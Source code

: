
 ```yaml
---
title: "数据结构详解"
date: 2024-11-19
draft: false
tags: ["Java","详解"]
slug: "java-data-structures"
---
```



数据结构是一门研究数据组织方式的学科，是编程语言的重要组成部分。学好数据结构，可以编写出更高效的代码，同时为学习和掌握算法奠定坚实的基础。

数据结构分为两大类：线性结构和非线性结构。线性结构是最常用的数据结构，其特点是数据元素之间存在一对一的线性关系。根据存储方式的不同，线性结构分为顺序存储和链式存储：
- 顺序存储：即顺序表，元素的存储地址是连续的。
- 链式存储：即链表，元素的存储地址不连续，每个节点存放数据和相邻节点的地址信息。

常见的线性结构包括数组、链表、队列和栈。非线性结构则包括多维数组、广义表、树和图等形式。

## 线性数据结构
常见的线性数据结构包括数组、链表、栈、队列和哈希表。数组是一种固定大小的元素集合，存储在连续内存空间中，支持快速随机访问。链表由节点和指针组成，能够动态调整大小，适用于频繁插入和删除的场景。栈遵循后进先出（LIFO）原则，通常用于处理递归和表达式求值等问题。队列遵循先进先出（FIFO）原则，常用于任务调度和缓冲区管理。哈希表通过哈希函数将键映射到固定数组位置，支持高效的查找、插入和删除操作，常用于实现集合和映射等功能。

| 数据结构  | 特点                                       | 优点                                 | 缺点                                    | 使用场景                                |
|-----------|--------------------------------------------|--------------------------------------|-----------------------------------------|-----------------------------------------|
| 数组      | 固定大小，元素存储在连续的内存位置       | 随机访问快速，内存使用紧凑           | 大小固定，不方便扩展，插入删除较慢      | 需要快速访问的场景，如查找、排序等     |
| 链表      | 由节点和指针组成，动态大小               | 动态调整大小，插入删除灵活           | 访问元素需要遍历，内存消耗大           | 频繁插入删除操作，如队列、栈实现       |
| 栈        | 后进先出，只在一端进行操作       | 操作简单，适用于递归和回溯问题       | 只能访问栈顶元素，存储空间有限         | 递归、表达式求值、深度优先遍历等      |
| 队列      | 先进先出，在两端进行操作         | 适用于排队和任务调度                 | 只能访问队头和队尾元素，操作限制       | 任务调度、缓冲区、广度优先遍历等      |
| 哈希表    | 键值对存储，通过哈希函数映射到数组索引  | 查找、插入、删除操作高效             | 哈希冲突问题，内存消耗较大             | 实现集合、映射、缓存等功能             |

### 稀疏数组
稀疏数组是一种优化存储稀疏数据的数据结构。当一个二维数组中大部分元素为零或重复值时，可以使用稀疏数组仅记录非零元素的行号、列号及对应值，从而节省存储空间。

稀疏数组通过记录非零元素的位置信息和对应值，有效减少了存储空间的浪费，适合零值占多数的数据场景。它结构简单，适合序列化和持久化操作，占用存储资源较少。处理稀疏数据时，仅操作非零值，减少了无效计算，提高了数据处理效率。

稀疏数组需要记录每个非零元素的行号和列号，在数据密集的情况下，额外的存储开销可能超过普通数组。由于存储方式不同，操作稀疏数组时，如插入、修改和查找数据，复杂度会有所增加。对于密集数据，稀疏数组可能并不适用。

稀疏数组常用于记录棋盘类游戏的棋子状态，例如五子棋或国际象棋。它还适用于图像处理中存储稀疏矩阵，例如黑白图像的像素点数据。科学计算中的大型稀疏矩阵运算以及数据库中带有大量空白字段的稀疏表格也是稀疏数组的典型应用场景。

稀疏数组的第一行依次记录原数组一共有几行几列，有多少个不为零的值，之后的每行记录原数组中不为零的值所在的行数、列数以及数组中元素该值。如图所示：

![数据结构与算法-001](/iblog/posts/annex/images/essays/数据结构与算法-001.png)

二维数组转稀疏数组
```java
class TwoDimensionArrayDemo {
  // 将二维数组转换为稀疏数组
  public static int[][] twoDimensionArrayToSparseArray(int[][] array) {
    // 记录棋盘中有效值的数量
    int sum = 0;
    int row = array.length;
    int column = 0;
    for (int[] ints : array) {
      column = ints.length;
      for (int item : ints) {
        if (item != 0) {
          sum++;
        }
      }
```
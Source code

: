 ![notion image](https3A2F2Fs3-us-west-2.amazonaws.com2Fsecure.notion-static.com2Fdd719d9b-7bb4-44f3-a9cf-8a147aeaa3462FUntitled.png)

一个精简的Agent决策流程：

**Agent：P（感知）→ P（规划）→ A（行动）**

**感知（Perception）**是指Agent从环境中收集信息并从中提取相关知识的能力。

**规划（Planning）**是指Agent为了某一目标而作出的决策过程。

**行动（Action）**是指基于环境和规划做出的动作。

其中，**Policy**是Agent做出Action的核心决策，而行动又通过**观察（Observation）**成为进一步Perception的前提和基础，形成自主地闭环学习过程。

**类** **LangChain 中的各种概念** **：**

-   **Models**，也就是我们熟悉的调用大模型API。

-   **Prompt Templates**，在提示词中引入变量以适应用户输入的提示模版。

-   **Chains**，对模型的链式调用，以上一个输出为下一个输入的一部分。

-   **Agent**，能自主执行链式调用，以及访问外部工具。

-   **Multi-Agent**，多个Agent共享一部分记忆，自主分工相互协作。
--*--
=== WHAT NEEDS TO BE DONE ===
Show each line in the entries that holds the string "static".

=== EXPECTED ANSWER ===
  public static int[][] twoDimensionArrayToSparseArray(int[][] array) {
: ![notion image](https3A2F2Fs3-us-west-2.amazonaws.com2Fsecure.notion-static.com2Fdd719d9b-7bb4-44f3-a9cf-8a147aeaa3462FUntitled.png)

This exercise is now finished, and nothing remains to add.